Figure 1 – F. Holland Day, “The Last Seven Words of Christ, 1898,” from the Wikimedia Commons and in the public domain in the United States because it is more than 70 years old.
There is an intimate exhibition of pictorialist photography at Boston’s Museum of Fine Arts that runs through February 22, 2015, entitled “Truth and Beauty.” This exhibition celebrates the museum’s recent acquisition of four major works related to the Boston leader of the movement, F. Holland Day. His The Seven Last Words (1898) (see Figure 1), purchased in 2013 and three portraits of Day by Edward Steichen, James Craig Annan, and Clarence H. White.
For those of you not in the know, like myself, the last seven words of Christ refers not to seven parting words, but to seven parting phrases that bear deep meaning in Christianity. The last of these called “the words of reunion” are “Father, into your hands I commit my spirit!” Holland Day’s work is a small series of self portraits depicting the Christ upon the cross. The copy at the MFA is much more subtle than the one depicted in the figure from the Metropolitan Museum in NYC. Day’s work has been referred to as “an important touchstone of Modernist photography,” by the New York Time. Because of its small size and delicate toning it connects you with a very personal spiritual moment, even if you do not share the particular religious connotation. This, I believe, is because it relates to a universal pattern of human consciousness – that which Joseph Campbell refers to as one of the great monomyths or the “Masks of God.”

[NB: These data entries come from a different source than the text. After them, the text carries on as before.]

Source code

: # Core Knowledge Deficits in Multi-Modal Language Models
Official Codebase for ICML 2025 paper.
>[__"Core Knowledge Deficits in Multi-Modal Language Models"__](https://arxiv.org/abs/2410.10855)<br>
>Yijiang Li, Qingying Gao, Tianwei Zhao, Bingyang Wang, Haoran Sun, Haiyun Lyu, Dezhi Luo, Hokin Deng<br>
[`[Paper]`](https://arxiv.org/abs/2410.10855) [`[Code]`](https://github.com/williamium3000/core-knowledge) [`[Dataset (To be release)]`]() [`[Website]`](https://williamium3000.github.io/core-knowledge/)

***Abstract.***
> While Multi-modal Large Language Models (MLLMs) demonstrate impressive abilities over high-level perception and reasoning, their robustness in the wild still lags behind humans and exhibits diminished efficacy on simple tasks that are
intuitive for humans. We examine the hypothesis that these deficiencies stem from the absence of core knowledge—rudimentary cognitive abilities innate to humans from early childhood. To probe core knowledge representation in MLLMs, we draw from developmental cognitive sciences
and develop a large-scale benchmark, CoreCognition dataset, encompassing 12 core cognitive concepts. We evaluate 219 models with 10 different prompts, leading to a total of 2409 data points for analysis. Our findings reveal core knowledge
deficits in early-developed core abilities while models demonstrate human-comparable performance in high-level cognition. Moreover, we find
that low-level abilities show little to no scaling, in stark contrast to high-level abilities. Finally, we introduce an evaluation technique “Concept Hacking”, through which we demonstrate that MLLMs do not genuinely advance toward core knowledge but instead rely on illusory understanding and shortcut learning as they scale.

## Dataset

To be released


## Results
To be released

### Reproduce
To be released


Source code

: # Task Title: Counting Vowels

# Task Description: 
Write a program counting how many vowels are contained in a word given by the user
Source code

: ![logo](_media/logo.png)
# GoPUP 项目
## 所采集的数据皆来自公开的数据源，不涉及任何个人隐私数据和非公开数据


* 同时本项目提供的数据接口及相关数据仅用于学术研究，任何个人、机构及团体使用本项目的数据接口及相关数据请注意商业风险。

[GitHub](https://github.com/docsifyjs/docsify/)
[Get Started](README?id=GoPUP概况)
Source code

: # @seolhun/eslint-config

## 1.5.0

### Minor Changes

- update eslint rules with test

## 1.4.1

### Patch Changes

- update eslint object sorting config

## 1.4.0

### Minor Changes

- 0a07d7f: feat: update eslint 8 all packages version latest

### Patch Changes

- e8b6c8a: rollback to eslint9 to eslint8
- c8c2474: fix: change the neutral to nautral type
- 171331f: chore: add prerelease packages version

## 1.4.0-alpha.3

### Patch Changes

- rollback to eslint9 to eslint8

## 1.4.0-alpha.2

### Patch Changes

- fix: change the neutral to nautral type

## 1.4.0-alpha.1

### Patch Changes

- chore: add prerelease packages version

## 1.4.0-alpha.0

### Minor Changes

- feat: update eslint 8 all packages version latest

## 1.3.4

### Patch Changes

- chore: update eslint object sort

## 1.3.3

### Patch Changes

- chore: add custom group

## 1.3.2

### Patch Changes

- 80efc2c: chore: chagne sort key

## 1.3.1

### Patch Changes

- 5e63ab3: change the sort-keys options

Pictorialism as a movement in photography that triumphed in the thirty year period from 1885-1915, and like so many intellectual movements owes its demise, in part, to the traumatic events of the First World War. Its ascendance coincided with the fiftieth anniversary of the invention of photography and to the threat of impending mediocrity to the art posed by George Eastman’s introsuction of the box camera in 1888. These were fifty years during which the debate in the art world was whether photography was merely a means of recording an image or itself a fine art. It was highly influenced by both classic traditions and the contemporary concept of fine painting as being a means of conveying emotion through moody out-of-focus, often misty, imagery.
The first use of the term pictorial, in the context of photography, came in 1869 in English photographer Henry Peach Robinson‘s “Pictorial Effect in Photography: Being Hints On Composition And Chiaroscuro For Photographers.” He defined this style in terms of the then centuries old term from Italian painting “chiaroscuro” referring to the use of dramatic lighting and shading to convey an expressive mood.” Robinson advocated “combination printing,” mixing elements from multi-negatives and heavily manipulating the final print or negative.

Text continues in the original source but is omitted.